I didn’t call him enough. He was traveling a lot, making films, and then I went to Iran less and less until I couldn’t go anymore. I was hoping to see him at my wedding next year.
His death made me feel cold. My back, my bones, I feel like there is a part of my spine that is less tall, less strong. And I’m not the only one. The outpour of support, mourning and commemoration for him made social media unbearable for a few days, as it annoyed me initially for the obvious reasons when a high-profile death like this happens: “but did you REALLY know him? Did you actually love him/his work?” And why is everyone making this about them? But this is the beauty of a great artist. He reaches into your being, holds a conversation with your heart. A conversation you will always remember. He becomes you, a mirror through his work, and in his death too.
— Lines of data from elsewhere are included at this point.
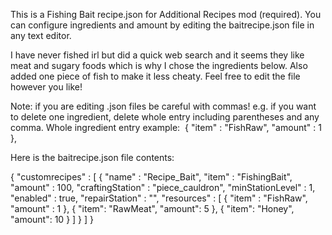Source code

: This is a Fishing Bait recipe.json for Additional Recipes mod (required). You can configure ingredients and amount by editing the baitrecipe.json file in any text editor.

I have never fished irl but did a quick web search and it seems they like meat and sugary foods which is why I chose the ingredients below. Also added one piece of fish to make it less cheaty. Feel free to edit the file however you like!

Note: if you are editing .json files be careful with commas!
e.g. if you want to delete one ingredient, delete whole entry including parentheses and any comma.
Whole ingredient entry example:
﻿            ﻿{
                    "item" : "FishRaw",
                    "amount" : 1
                },


Here is the baitrecipe.json file contents:


{
    "customrecipes" : [
        {
            "name" : "Recipe_Bait",
            "item" : "FishingBait",
            "amount" : 100,
            "craftingStation" : "piece_cauldron",
            "minStationLevel" : 1,
            "enabled"         : true,
            "repairStation"   : "",
            "resources"       : [
                {
                    "item" : "FishRaw",
                    "amount" : 1
                },
                {
                    "item": "RawMeat",
                    "amount": 5
                },
                {
                    "item": "Honey",
                    "amount": 10
                }
            ]
        }
    ]
}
Abbas showed artists (not just filmmakers, not just Iranians, but artists), the enormity of small stories. His eyes were always seemingly covered, but it was his ability to see things with a naked eye that gripped us– with fixed cameras and few cuts and unassuming actors. His films were stripped of contrived decorum and pretense. They were his experiments into the corners of human condition we often foresee. Some were better formed than others, but he carried us with him. Whether it was The Report or Close Up, Shirin or Certified Copy, his photography or poetry, he did not play it safe and he was not predictable, even when we wanted him to be.
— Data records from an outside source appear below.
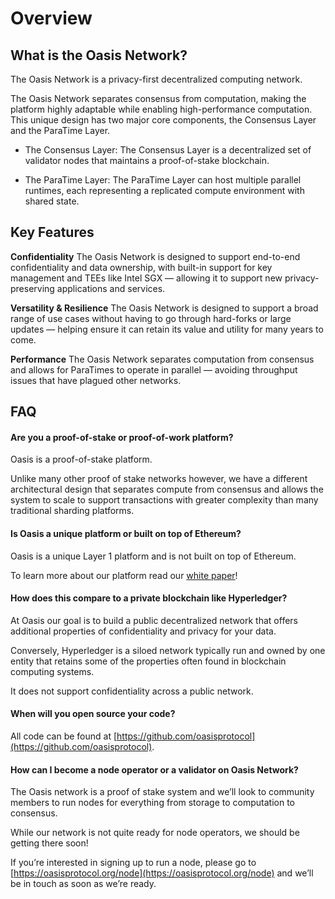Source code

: # Overview

## What is the Oasis Network?

The Oasis Network is a privacy-first decentralized computing
network.

The Oasis Network separates consensus from computation,
making the platform highly adaptable while enabling high-performance computation.
This unique design has two major core components, the Consensus Layer and
the ParaTime Layer.

* The Consensus Layer: The Consensus Layer is a decentralized set of validator
nodes that maintains a proof-of-stake blockchain.

* The ParaTime Layer: The ParaTime Layer can host multiple parallel runtimes,
each representing a replicated compute environment with shared state. 

## Key Features

**Confidentiality**
The Oasis Network is designed to support end-to-end confidentiality and data
ownership, with built-in support for key management and TEEs like Intel SGX —
allowing it to support new privacy-preserving applications and services.

**Versatility & Resilience**
The Oasis Network is designed to support a broad range of use cases without
having to go through hard-forks or large updates — helping ensure it can retain
its value and utility for many years to come.

**Performance**
The Oasis Network separates computation from consensus and allows for ParaTimes
to operate in parallel — avoiding throughput issues that have plagued other
networks.

## FAQ

#### Are you a proof-of-stake or proof-of-work platform?

Oasis is a proof-of-stake platform.

Unlike many other proof of stake networks however, we have a different architectural design that separates compute from consensus and allows the system to scale to support transactions with greater complexity than many traditional sharding platforms.

#### Is Oasis a unique platform or built on top of Ethereum?

Oasis is a unique Layer 1 platform and is not built on top of Ethereum.

To learn more about our platform read our [white paper](https://oasisprotocol.org/papers)!

#### How does this compare to a private blockchain like Hyperledger?

At Oasis our goal is to build a public decentralized network that offers additional properties of confidentiality and privacy for your data.

Conversely, Hyperledger is a siloed network typically run and owned by one entity that retains some of the properties often found in blockchain computing systems.

It does not support confidentiality across a public network.

#### When will you open source your code?

All code can be found at [https://github.com/oasisprotocol](https://github.com/oasisprotocol).

#### How can I become a node operator or a validator on Oasis Network?

The Oasis network is a proof of stake system and we’ll look to community members to run nodes for everything from storage to computation to consensus.

While our network is not quite ready for node operators, we should be getting there soon!

If you’re interested in signing up to run a node, please go to [https://oasisprotocol.org/node](https://oasisprotocol.org/node) and we’ll be in touch as soon as we’re ready.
Abbas started wearing dark glasses long ago due to an eye issue. He was given something he couldn’t control, and made it his signature like the master that he was.
His death was grave. And I won’t apologise for making this note about me. Because he was a big part of who I am today, even if he wasn’t entirely aware of it. He was a big part of everyone who ever saw what he saw, in those moments where his actors go from place to place, laugh from the bottom of their gut, walk up a hill, or look for answers. I have been here before; looking at death, feeling it in my limbs, thinking about its presence and power. Or perhaps I never left. I dream about it, I think about it, I am death. Because it is the contrast of death against life that makes me feel alive. And in the loss of a ferocious soul full of life and humanity, we must carry him on.
I’ve been here before, writing, with no direction or literary merit, to understand the gravity of emotions sinking my chest and puffing my lungs. So I will dig up that script. I will finish it. And another. And another. And I will continue what I have learnt from Abbas. To face the inquisitive little girl, take off my glasses and say: here, this is me.